Prima di tutto, fare ciò che mi piace con impegno e senza mai dare nulla per scontato, anche quando si raggiungono certi traguardi. Dare qualcosa per scontato è controproducente in qualsiasi ambito, non solo sul lavoro ma anche nella vita. Essere una ragazza di oggi significa per me riconoscere anche il valore delle cose importanti come l’amicizia, la vicinanza che persone che amo e il trascorrere del tempo con il mio cane. Per me, felicità è ad esempio sentire il rumore delle zampe di Thiago sul pavimento quando entro in casa…
Thiago come qualche giocatore della Roma?
È un po’ il cruccio della mia vita: tifo Juventus. Mio nonno materno era juventino e ci ha contagiato tutti quanti: nello specifico, sono la meno tifosa della famiglia ma mio zio e i miei cugini sono dei bei gobbetti!
Nonno è stata una figura fondamentale della tua vita…
Mio nonno è stato l’uomo che mi ha salvato la vita ripetute volte. Era pediatra ed è lui che da piccola mi ha curato cinque polmoniti e tre broncopolmoniti. Passavamo tanto tempo insieme nella sua casa di Rieti: quando stavo male, mia mamma mi metteva in macchina e andavamo da lui per restarci intere settimane. Stavo male perché ero cagionevole di salute ma non ho ricordi negativi di quel periodo: il tempo passato con i nonni era per me una benedizione… Nonno era colui che mi faceva morire dal ridere: lo chiamavo “l’indiano” per come prendeva la mira quando doveva farmi le punture ma è anche la persona che vorrei avessero conosciuto tutti coloro che amo.
Tron, il tuo cognome, non è tipicamente romano…
Ho scoperto infatti che era veneto quando, capitando a Venezia, mi sono imbattute in continuazione in ponti o calli che si chiamavano Tron, come alcuni doge.
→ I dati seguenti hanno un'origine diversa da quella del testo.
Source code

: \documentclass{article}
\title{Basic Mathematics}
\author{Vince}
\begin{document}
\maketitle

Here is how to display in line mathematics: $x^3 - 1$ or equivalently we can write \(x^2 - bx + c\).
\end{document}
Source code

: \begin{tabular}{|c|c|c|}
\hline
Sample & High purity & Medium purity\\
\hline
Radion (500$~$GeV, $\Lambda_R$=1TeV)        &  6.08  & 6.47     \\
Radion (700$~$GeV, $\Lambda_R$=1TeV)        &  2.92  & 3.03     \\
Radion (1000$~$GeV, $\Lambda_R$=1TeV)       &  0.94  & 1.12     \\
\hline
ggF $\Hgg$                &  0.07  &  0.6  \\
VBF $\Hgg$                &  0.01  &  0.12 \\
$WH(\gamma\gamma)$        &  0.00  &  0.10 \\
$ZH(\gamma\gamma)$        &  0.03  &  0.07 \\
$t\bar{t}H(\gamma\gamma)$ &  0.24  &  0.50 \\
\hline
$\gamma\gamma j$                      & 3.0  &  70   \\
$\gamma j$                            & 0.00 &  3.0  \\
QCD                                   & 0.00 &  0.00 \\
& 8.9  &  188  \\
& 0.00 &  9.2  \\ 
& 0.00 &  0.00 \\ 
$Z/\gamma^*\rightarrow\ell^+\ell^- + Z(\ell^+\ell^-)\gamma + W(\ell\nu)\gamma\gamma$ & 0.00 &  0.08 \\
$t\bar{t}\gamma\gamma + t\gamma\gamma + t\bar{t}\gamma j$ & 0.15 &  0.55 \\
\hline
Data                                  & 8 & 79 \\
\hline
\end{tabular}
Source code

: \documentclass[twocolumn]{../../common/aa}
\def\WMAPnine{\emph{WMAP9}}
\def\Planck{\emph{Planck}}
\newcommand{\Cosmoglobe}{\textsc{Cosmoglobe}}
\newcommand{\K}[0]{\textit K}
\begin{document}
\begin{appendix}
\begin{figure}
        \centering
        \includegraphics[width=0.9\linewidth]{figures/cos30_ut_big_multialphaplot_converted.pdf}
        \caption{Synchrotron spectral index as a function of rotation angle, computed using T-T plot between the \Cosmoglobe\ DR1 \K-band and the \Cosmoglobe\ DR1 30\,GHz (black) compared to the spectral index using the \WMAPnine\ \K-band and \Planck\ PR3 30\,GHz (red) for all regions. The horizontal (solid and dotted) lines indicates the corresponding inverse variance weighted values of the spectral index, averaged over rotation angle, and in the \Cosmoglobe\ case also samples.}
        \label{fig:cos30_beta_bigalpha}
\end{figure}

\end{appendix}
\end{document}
Ma non so datare quando i Tron sono arrivati a Roma dal momento che da parte di papà sono romani da intere generazioni. So solo che mi porto addosso un cognome che da piccola ho odiato tanto quanto mi piace adesso.
Perché odiato?
Quando frequentavo la scuola, era appena uscito Harry Potter, una delle cose che più preferisco in assoluto, ma nella storia c’erano i Troll: era facile per gli altri storpiare il mio cognome (ride, ndr).
Non per il film cult degli anni Ottanta?
No, dovevi avere una certa esperienza disneyana per associarlo a quello. I bambini delle elementari di allora non sapevano assolutamente cosa fosse, lo conoscevano semmai i loro genitori: tutte le volte che mi dicevano “come il film” non avevo idea di cosa parlassero. Oggi so invece che è quel film di fantascienza che fece tanto clamore da meritarsi persino un sequel negli anni scorsi. Preferisco comunque pensare a Tron come a un’ellisse di “Trono” (ride, ndr).
Ti senti una regina?
No, per nulla. È solo perché è una parola italiana abbastanza riconoscibile: chiunque la capisce… Per indole, non mi sono mai sentita una regina: al di là della nobiltà d’animo, sono una del popolo!